WORK REQUIRED: Every line of the records must be repeated exactly; pictures stay out.

DATA PROVIDED:

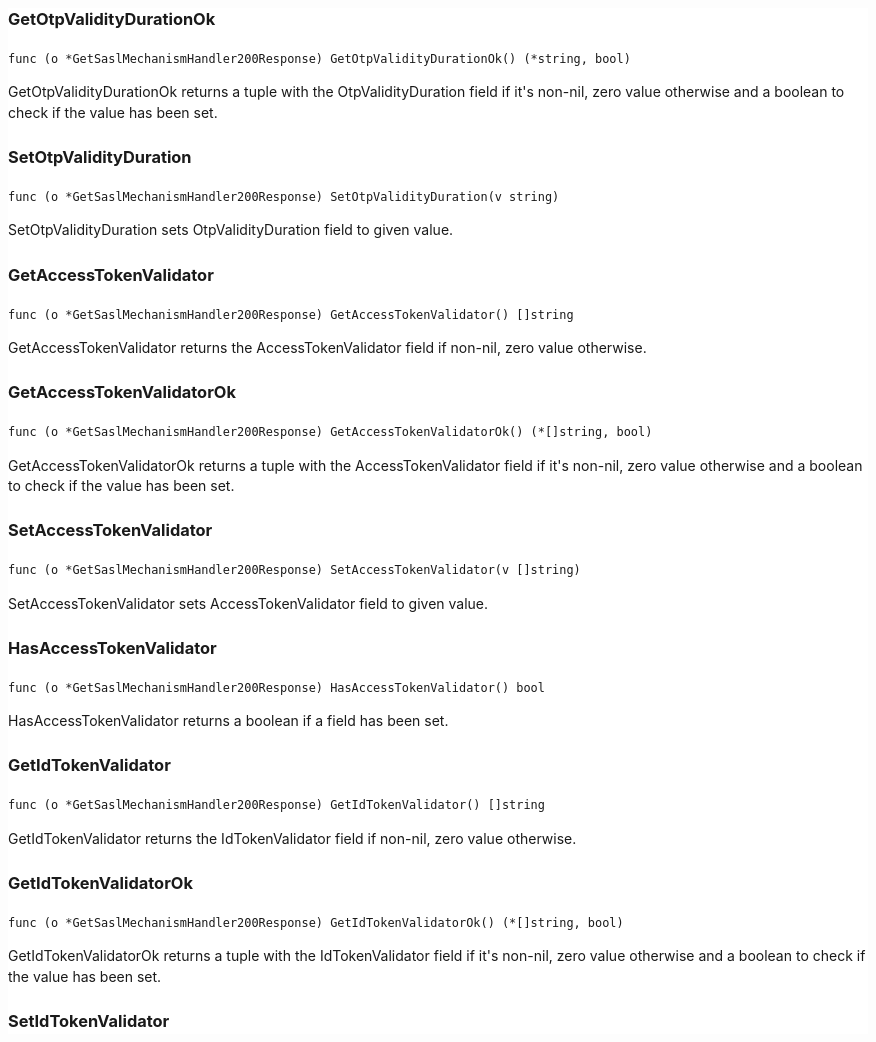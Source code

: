 ### GetOtpValidityDurationOk

`func (o *GetSaslMechanismHandler200Response) GetOtpValidityDurationOk() (*string, bool)`

GetOtpValidityDurationOk returns a tuple with the OtpValidityDuration field if it's non-nil, zero value otherwise
and a boolean to check if the value has been set.

### SetOtpValidityDuration

`func (o *GetSaslMechanismHandler200Response) SetOtpValidityDuration(v string)`

SetOtpValidityDuration sets OtpValidityDuration field to given value.


### GetAccessTokenValidator

`func (o *GetSaslMechanismHandler200Response) GetAccessTokenValidator() []string`

GetAccessTokenValidator returns the AccessTokenValidator field if non-nil, zero value otherwise.

### GetAccessTokenValidatorOk

`func (o *GetSaslMechanismHandler200Response) GetAccessTokenValidatorOk() (*[]string, bool)`

GetAccessTokenValidatorOk returns a tuple with the AccessTokenValidator field if it's non-nil, zero value otherwise
and a boolean to check if the value has been set.

### SetAccessTokenValidator

`func (o *GetSaslMechanismHandler200Response) SetAccessTokenValidator(v []string)`

SetAccessTokenValidator sets AccessTokenValidator field to given value.

### HasAccessTokenValidator

`func (o *GetSaslMechanismHandler200Response) HasAccessTokenValidator() bool`

HasAccessTokenValidator returns a boolean if a field has been set.

### GetIdTokenValidator

`func (o *GetSaslMechanismHandler200Response) GetIdTokenValidator() []string`

GetIdTokenValidator returns the IdTokenValidator field if non-nil, zero value otherwise.

### GetIdTokenValidatorOk

`func (o *GetSaslMechanismHandler200Response) GetIdTokenValidatorOk() (*[]string, bool)`

GetIdTokenValidatorOk returns a tuple with the IdTokenValidator field if it's non-nil, zero value otherwise
and a boolean to check if the value has been set.

### SetIdTokenValidator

OUTPUT OF THE TASK:
Source code

: ### GetOtpValidityDurationOk

`func (o *GetSaslMechanismHandler200Response) GetOtpValidityDurationOk() (*string, bool)`

GetOtpValidityDurationOk returns a tuple with the OtpValidityDuration field if it's non-nil, zero value otherwise
and a boolean to check if the value has been set.

### SetOtpValidityDuration

`func (o *GetSaslMechanismHandler200Response) SetOtpValidityDuration(v string)`

SetOtpValidityDuration sets OtpValidityDuration field to given value.


### GetAccessTokenValidator

`func (o *GetSaslMechanismHandler200Response) GetAccessTokenValidator() []string`

GetAccessTokenValidator returns the AccessTokenValidator field if non-nil, zero value otherwise.

### GetAccessTokenValidatorOk

`func (o *GetSaslMechanismHandler200Response) GetAccessTokenValidatorOk() (*[]string, bool)`

GetAccessTokenValidatorOk returns a tuple with the AccessTokenValidator field if it's non-nil, zero value otherwise
and a boolean to check if the value has been set.

### SetAccessTokenValidator

`func (o *GetSaslMechanismHandler200Response) SetAccessTokenValidator(v []string)`

SetAccessTokenValidator sets AccessTokenValidator field to given value.

### HasAccessTokenValidator

`func (o *GetSaslMechanismHandler200Response) HasAccessTokenValidator() bool`

HasAccessTokenValidator returns a boolean if a field has been set.

### GetIdTokenValidator

`func (o *GetSaslMechanismHandler200Response) GetIdTokenValidator() []string`

GetIdTokenValidator returns the IdTokenValidator field if non-nil, zero value otherwise.

### GetIdTokenValidatorOk

`func (o *GetSaslMechanismHandler200Response) GetIdTokenValidatorOk() (*[]string, bool)`

GetIdTokenValidatorOk returns a tuple with the IdTokenValidator field if it's non-nil, zero value otherwise
and a boolean to check if the value has been set.

### SetIdTokenValidator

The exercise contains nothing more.